El caballero repentinamente sintió un gran peligro, rápidamente volteó su cabeza. Vislumbró a una chica volando por el aire, su cuerpo básicamente paralelo al suelo mientras volaba hacia él sin hacer ruido. La espada larga en su mano estaba cubierta de una densa aura negra, moviéndose a una velocidad increíble.

El choque brilló en los ojos del caballero de mediana edad, la energía que había comenzado a desvanecerse se alzaba una vez más para enfrentarse a este enemigo extremadamente peligroso. Sin embargo, era demasiado tarde; la luz en sus ojos se atenuó repentinamente cuando una línea apareció en su garganta, ¡sangre fresca salpicando de su cuello!

Waterflower extendió una mano y presionó suavemente sobre la cabeza del caballero, tomando esta fuerza para elevarse hacia el cielo. Giró varias veces por el aire, y rápidamente se alejó unos diez metros de distancia, mientras entraba de nuevo en la caótica batalla. La cabeza del caballero rodó fuera de su cuerpo.

El comandante del batallón Águila Dorada, Sir Booker, un espadachín de nivel 15, había muerto en la batalla.

Cuando Waterflower y Phaser eliminaron a otro gran mago y sacerdote respectivamente, acabaron con toda la magia del lado de Odom. Esta fue la piedra angular de la victoria en una guerra.
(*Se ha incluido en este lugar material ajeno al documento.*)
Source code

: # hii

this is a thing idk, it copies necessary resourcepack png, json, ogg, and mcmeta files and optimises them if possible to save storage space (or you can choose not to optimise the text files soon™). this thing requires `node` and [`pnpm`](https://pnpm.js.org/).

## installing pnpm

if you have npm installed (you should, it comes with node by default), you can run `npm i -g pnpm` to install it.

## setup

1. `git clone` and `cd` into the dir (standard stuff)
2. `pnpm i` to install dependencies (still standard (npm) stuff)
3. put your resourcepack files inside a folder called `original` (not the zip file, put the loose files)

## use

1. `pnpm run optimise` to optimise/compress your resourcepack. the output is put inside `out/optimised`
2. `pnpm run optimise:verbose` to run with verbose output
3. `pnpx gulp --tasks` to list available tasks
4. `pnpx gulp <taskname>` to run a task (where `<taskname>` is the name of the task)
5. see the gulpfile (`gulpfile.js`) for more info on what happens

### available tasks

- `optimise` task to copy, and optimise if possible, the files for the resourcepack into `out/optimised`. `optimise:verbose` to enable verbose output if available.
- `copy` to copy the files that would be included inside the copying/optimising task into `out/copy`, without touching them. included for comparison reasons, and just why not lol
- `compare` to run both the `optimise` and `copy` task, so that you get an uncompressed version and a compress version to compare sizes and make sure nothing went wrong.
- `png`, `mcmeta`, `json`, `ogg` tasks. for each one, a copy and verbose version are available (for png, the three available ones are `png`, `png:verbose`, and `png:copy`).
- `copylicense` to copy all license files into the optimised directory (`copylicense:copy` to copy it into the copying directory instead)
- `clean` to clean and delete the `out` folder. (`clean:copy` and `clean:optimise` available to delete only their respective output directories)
Odom se cayó con un fuerte estrépito. Su mayal voló incluso en sus últimos momentos, aplastando a dos de los guerreros de Richard. Casi no fluyó sangre en el suelo; la batalla incomparablemente intensa lo había dejado seco. Incluso en sus últimos momentos, su aura aún llameaba.

Richard desmontó y se acercó, deteniéndose junto al cuerpo de Odom durante unos segundos mientras miraba fijamente a este enemigo admirable y temible. Luego regresó al campo de batalla una vez más; docenas de soldados enemigos aún ignoraban la orden de rendirse.